Task description:
Leave out the images; return the rest of the data exactly.

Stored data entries
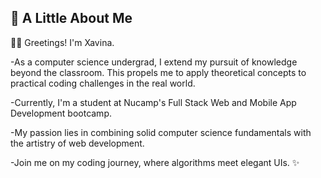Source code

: 

  ## 🦋 A Little About Me

👋🏻 Greetings! I'm Xavina. 

-As a computer science undergrad, I extend my pursuit of knowledge beyond the classroom. This propels me to apply theoretical concepts to practical coding challenges in the real world.

-Currently, I'm a student at Nucamp's Full Stack Web and Mobile App Development bootcamp.

-My passion lies in combining solid computer science fundamentals with the artistry of web development.

-Join me on my coding journey, where algorithms meet elegant UIs. ✨


<!---
xavinanegron/xavinanegron is a ✨ special ✨ repository because its `README.md` (this file) appears on your GitHub profile.
You can click the Preview link to take a look at your changes.

--->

Written response:
Source code

: 

  ## 🦋 A Little About Me

👋🏻 Greetings! I'm Xavina. 

-As a computer science undergrad, I extend my pursuit of knowledge beyond the classroom. This propels me to apply theoretical concepts to practical coding challenges in the real world.

-Currently, I'm a student at Nucamp's Full Stack Web and Mobile App Development bootcamp.

-My passion lies in combining solid computer science fundamentals with the artistry of web development.

-Join me on my coding journey, where algorithms meet elegant UIs. ✨


<!---
xavinanegron/xavinanegron is a ✨ special ✨ repository because its `README.md` (this file) appears on your GitHub profile.
You can click the Preview link to take a look at your changes.

--->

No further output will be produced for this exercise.